Task: Every line below should be set down exactly as it appears.
#### Provided entries
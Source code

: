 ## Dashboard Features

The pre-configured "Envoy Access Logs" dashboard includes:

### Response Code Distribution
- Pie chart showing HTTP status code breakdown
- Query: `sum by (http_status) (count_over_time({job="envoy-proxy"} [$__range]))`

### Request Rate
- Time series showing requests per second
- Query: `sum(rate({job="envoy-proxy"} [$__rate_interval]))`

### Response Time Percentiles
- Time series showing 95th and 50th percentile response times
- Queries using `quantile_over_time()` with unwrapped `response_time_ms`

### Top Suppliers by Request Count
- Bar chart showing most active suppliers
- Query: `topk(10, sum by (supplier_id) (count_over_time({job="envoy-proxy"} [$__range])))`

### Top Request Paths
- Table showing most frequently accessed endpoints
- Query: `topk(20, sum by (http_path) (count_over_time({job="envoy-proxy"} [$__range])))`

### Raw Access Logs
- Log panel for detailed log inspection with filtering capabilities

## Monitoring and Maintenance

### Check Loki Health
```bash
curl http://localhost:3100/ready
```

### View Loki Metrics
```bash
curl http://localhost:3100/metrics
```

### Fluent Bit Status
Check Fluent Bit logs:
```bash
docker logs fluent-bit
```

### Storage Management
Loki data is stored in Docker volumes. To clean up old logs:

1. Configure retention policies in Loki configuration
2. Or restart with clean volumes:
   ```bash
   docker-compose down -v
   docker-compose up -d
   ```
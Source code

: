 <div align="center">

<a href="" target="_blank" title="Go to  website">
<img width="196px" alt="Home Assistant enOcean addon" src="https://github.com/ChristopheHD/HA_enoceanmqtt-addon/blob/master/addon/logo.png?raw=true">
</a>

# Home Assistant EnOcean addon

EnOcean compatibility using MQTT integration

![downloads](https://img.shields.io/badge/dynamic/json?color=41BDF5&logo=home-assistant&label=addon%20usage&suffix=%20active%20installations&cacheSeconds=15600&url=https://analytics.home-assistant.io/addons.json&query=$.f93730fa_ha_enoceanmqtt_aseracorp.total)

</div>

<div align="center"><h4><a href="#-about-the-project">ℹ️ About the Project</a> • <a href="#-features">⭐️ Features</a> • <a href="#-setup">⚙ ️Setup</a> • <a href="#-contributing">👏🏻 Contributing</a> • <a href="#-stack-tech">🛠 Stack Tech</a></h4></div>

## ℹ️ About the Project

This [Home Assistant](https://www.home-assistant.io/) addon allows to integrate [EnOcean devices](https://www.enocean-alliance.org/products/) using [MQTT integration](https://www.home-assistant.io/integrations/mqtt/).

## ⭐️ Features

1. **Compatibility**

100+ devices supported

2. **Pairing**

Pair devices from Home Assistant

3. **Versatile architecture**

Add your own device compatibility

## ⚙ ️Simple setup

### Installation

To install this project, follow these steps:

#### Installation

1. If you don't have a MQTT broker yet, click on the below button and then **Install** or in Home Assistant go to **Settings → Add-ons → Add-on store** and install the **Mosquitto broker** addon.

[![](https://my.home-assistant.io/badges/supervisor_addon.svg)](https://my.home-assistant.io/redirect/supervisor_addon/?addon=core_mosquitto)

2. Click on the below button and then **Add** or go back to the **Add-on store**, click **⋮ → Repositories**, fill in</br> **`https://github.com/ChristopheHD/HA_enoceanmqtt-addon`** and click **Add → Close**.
########
Task answer:
Source code

: ## Dashboard Features

The pre-configured "Envoy Access Logs" dashboard includes:

### Response Code Distribution
- Pie chart showing HTTP status code breakdown
- Query: `sum by (http_status) (count_over_time({job="envoy-proxy"} [$__range]))`

### Request Rate
- Time series showing requests per second
- Query: `sum(rate({job="envoy-proxy"} [$__rate_interval]))`

### Response Time Percentiles
- Time series showing 95th and 50th percentile response times
- Queries using `quantile_over_time()` with unwrapped `response_time_ms`

### Top Suppliers by Request Count
- Bar chart showing most active suppliers
- Query: `topk(10, sum by (supplier_id) (count_over_time({job="envoy-proxy"} [$__range])))`

### Top Request Paths
- Table showing most frequently accessed endpoints
- Query: `topk(20, sum by (http_path) (count_over_time({job="envoy-proxy"} [$__range])))`

### Raw Access Logs
- Log panel for detailed log inspection with filtering capabilities

## Monitoring and Maintenance

### Check Loki Health
```bash
curl http://localhost:3100/ready
```

### View Loki Metrics
```bash
curl http://localhost:3100/metrics
```

### Fluent Bit Status
Check Fluent Bit logs:
```bash
docker logs fluent-bit
```

### Storage Management
Loki data is stored in Docker volumes. To clean up old logs:

1. Configure retention policies in Loki configuration
2. Or restart with clean volumes:
   ```bash
   docker-compose down -v
   docker-compose up -d
   ```
Source code

: <div align="center">

<a href="" target="_blank" title="Go to  website">
<img width="196px" alt="Home Assistant enOcean addon" src="https://github.com/ChristopheHD/HA_enoceanmqtt-addon/blob/master/addon/logo.png?raw=true">
</a>

# Home Assistant EnOcean addon

EnOcean compatibility using MQTT integration

![downloads](https://img.shields.io/badge/dynamic/json?color=41BDF5&logo=home-assistant&label=addon%20usage&suffix=%20active%20installations&cacheSeconds=15600&url=https://analytics.home-assistant.io/addons.json&query=$.f93730fa_ha_enoceanmqtt_aseracorp.total)

</div>

<div align="center"><h4><a href="#-about-the-project">ℹ️ About the Project</a> • <a href="#-features">⭐️ Features</a> • <a href="#-setup">⚙ ️Setup</a> • <a href="#-contributing">👏🏻 Contributing</a> • <a href="#-stack-tech">🛠 Stack Tech</a></h4></div>

## ℹ️ About the Project

This [Home Assistant](https://www.home-assistant.io/) addon allows to integrate [EnOcean devices](https://www.enocean-alliance.org/products/) using [MQTT integration](https://www.home-assistant.io/integrations/mqtt/).

## ⭐️ Features

1. **Compatibility**

100+ devices supported

2. **Pairing**

Pair devices from Home Assistant

3. **Versatile architecture**

Add your own device compatibility

## ⚙ ️Simple setup

### Installation

To install this project, follow these steps:

#### Installation

1. If you don't have a MQTT broker yet, click on the below button and then **Install** or in Home Assistant go to **Settings → Add-ons → Add-on store** and install the **Mosquitto broker** addon.

[![](https://my.home-assistant.io/badges/supervisor_addon.svg)](https://my.home-assistant.io/redirect/supervisor_addon/?addon=core_mosquitto)

2. Click on the below button and then **Add** or go back to the **Add-on store**, click **⋮ → Repositories**, fill in</br> **`https://github.com/ChristopheHD/HA_enoceanmqtt-addon`** and click **Add → Close**.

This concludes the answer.